(DATA UNDER STUDY Opens)

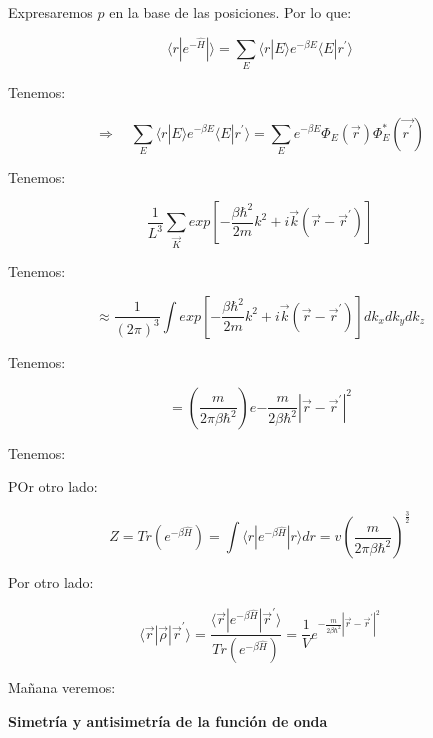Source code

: \documentclass{article}
\begin{document}
Expresaremos $\hat{p}$ en la base de las posiciones. Por lo que:


\[ \langle r \left| e^{- \hat{H}} \right| \rangle = \sum\limits_{E} \langle r |E \rangle e^{-\beta E} \langle E | r^{\prime} \rangle \]

 Tenemos:
 
\[  \Rightarrow \quad \sum\limits_{E} \langle r |E   \rangle e^{-\beta E} \langle E | r^{\prime} \rangle = \sum\limits_{E} e^{-\beta E} \Phi_{E} (\vec{r}) \Phi_{E}^{\ast}(\vec{r^{\prime}}) \]


Tenemos:


\[  \frac{ 1}{L^{3}  } \sum\limits_{\vec{K}} exp \left[ - \frac{ \beta \hbar^{2} }{2m} k^{2} + i \vec{k} (\vec{r}-\vec{r}^{\prime})  \right]  \]


Tenemos:


\[ \approx \frac{ 1 }{ \left (  2\pi \right)^{3}  } \int\limits exp \left[ - \frac{ \beta \hbar^{2} }{2m} k^{2} + i \vec{k}(\vec{r}-\vec{r}^{\prime}) \right] dk_{x}dk_{y}dk_{z} \]


Tenemos:



\[ = \left(  \frac{m}{2\pi \beta \hbar^{2}}    \right) e{- \frac{m}{2\beta \hbar^{2}} \left| \vec{r}-\vec{r}^{\prime} \right|^{2} }  \]


Tenemos:


POr otro lado:




\[ Z = Tr(e^{-\beta\hat{H}}) = \int\limits \langle r | e^{-\beta \hat{H}} | r \rangle dr = v \left( \frac{m}{2\pi \beta \hbar^{2}}   \right)^{\frac{3}{2}} \]


Por otro lado:


\[ \langle \vec{r} | \vec{\rho}| \vec{r}^{\prime} \rangle   = \frac{   \langle \vec{r} | e^{-\beta \hat{H}} | \vec{r}^{\prime} \rangle }{Tr(e^{-\beta \hat{H}})}  =  \frac{1}{V} e^{- \frac{m}{2\beta\hbar^{2}}  | \vec{r} - \vec{r}^{\prime} |^{2} } \]


Mañana veremos:


\textbf{Simetría y antisimetría de la función de onda}
\end{document}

(DATA UNDER STUDY Closes)

The answer should consist of all the records, duplicated exactly, with no images included.

◆ EXERCISE ANSWER:
Source code

: \documentclass{article}
\begin{document}
Expresaremos $\hat{p}$ en la base de las posiciones. Por lo que:


\[ \langle r \left| e^{- \hat{H}} \right| \rangle = \sum\limits_{E} \langle r |E \rangle e^{-\beta E} \langle E | r^{\prime} \rangle \]

 Tenemos:
 
\[  \Rightarrow \quad \sum\limits_{E} \langle r |E   \rangle e^{-\beta E} \langle E | r^{\prime} \rangle = \sum\limits_{E} e^{-\beta E} \Phi_{E} (\vec{r}) \Phi_{E}^{\ast}(\vec{r^{\prime}}) \]


Tenemos:


\[  \frac{ 1}{L^{3}  } \sum\limits_{\vec{K}} exp \left[ - \frac{ \beta \hbar^{2} }{2m} k^{2} + i \vec{k} (\vec{r}-\vec{r}^{\prime})  \right]  \]


Tenemos:


\[ \approx \frac{ 1 }{ \left (  2\pi \right)^{3}  } \int\limits exp \left[ - \frac{ \beta \hbar^{2} }{2m} k^{2} + i \vec{k}(\vec{r}-\vec{r}^{\prime}) \right] dk_{x}dk_{y}dk_{z} \]


Tenemos:



\[ = \left(  \frac{m}{2\pi \beta \hbar^{2}}    \right) e{- \frac{m}{2\beta \hbar^{2}} \left| \vec{r}-\vec{r}^{\prime} \right|^{2} }  \]


Tenemos:


POr otro lado:




\[ Z = Tr(e^{-\beta\hat{H}}) = \int\limits \langle r | e^{-\beta \hat{H}} | r \rangle dr = v \left( \frac{m}{2\pi \beta \hbar^{2}}   \right)^{\frac{3}{2}} \]


Por otro lado:


\[ \langle \vec{r} | \vec{\rho}| \vec{r}^{\prime} \rangle   = \frac{   \langle \vec{r} | e^{-\beta \hat{H}} | \vec{r}^{\prime} \rangle }{Tr(e^{-\beta \hat{H}})}  =  \frac{1}{V} e^{- \frac{m}{2\beta\hbar^{2}}  | \vec{r} - \vec{r}^{\prime} |^{2} } \]


Mañana veremos:


\textbf{Simetría y antisimetría de la función de onda}
\end{document}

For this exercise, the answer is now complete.